22 December 2006
Law Matters: Hamilton Gamble Shaped History as Supreme Court Judge, Civil War Governor
The following reflections of Missouri Chief Justice Michael A. Wolff make up his December 2006 Law Matters column.
Missouri was as profoundly affected by the Civil War as any state. The 1857 United States Supreme Court case of a Missouri slave, Dred Scott, crystallized the struggle over slavery leading up to the Civil War four years later. The secession of southern states to form the Confederate States of America split Missourians between those who wished to leave the Union and those who were loyal to the Union.
Astride this split was an interesting man, Hamilton R. Gamble, a judge of the Supreme Court of Missouri and, during the Civil War, Missouri’s provisional governor. Gamble was the subject of a recently published biography, Lincoln’s Resolute Unionist, by Dennis K. Boman (Louisiana State University Press, 2006). The highlights of Boman’s fine book are worth recounting.
Several years before the U.S. Supreme Court’s epochal decision, Dred Scott sued for his freedom in a Missouri state court in St. Louis. After two jury trials, the St. Louis circuit court entered judgment in favor of Scott – who had traveled with his master to free territory – holding that he was no longer a slave. The master’s appeal to the Supreme Court of Missouri was heard by the court’s three judges, including Judge Gamble, who recently had been elected as a judge of the court.
An interesting sidelight of the case and its era is that Missouri, by constitutional amendment approved by voters in 1848, switched from having the governor appoint judges, with senate confirmation, to electing judges on partisan ballots. The constitutional change was initiated, in part, by those who wished to dislodge judges appointed by Democratic governors. Gamble, a Whig party member, ran for the judicial position on the Supreme Court after being requested to do so by 150 of the 159 lawyers then practicing in St. Louis. He agreed to be a candidate but declined to run on a party label. He felt duty-bound to make himself available, but he refused to campaign for the office. He was elected by a landslide without campaigning.

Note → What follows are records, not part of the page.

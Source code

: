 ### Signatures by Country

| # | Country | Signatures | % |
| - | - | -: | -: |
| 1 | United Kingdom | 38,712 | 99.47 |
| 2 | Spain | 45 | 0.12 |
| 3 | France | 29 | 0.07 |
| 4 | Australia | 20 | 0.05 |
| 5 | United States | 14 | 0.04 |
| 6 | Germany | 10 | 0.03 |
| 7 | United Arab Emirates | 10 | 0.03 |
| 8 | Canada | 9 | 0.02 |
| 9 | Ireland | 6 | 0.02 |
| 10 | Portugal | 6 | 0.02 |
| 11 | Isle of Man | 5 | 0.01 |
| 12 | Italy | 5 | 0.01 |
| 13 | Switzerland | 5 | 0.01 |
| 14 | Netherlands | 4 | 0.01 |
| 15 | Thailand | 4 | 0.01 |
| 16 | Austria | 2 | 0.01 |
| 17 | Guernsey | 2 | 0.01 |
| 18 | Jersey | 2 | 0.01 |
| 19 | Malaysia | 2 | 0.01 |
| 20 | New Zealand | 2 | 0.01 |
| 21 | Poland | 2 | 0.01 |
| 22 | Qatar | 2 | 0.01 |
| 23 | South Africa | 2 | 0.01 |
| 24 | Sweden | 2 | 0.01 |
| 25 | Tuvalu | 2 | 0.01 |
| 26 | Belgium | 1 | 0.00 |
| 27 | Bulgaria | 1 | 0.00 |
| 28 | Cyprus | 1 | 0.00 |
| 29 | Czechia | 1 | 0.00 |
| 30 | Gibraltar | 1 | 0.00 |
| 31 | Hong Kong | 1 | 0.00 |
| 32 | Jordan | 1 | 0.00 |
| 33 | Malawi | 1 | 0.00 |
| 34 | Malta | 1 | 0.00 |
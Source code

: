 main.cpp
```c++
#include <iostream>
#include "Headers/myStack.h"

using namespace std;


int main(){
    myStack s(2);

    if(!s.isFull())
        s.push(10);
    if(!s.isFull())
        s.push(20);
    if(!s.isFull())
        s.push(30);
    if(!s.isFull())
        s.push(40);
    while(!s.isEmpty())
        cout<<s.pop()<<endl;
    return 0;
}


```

When the appeal of the Dred Scott decision came before the Supreme Court of Missouri, the court reversed years of precedent – prior cases held that a slave taken to free territory was no longer a slave. Judge Gamble, himself a slaveholder, dissented, saying that the court should follow prior law and recognize Scott’s freedom. Addressing the “temporary public excitement” over the issue of slavery that undoubtedly would cloud people’s judgment, Gamble said: “Times may have changed, public feeling may have changed, but principles have not and do not change; and, in my judgment, there can be no safe basis for judicial decision, but in those principles which are immutable.”
Gamble resigned from the court, mostly for financial reasons, to reenter private practice in 1854.
After Abraham Lincoln was elected president in 1860, there was extraordinary agitation for Missouri to secede from the Union and join the Confederacy. Missouri’s newly elected governor, Claiborne F. Jackson, a Democrat, on New Year’s Day in 1861 called for a state convention to determine whether Missouri would remain in the Union.
Gamble was a delegate to the state convention, and he argued strenuously for Missouri to remain loyal to the Union.
After Missouri’s decision not to secede from the Union, Governor Jackson and other Confederate sympathizers fled the state to Texas. The convention elected Hamilton Gamble as provisional governor. He served during the Civil War, traveling at various times to Washington to consult with President Lincoln. Among the issues he discussed with Lincoln were plans to end slavery in Missouri. It should be noted that Lincoln’s Emancipation Proclamation, which freed the slaves, applied only in those states that had seceded from the Union. Missouri was unaffected by Lincoln’s proclamation.
Gamble died in 1864 before the end of the war. Slavery did not end in Missouri until after the war, when the 13th Amendment was added to the United States Constitution in 1866. Gamble’s loyalty to the Union, as governor during most of the Civil War, was of great strategic significance to the Union cause.
Missouri’s Civil War history is worthy of study. This crisis of profound turmoil and violence, the worst in the history of our state and nation, did much to affect the culture and politics of our state from that time forward. Hamilton Gamble, as judge and as governor, was a central part of that history.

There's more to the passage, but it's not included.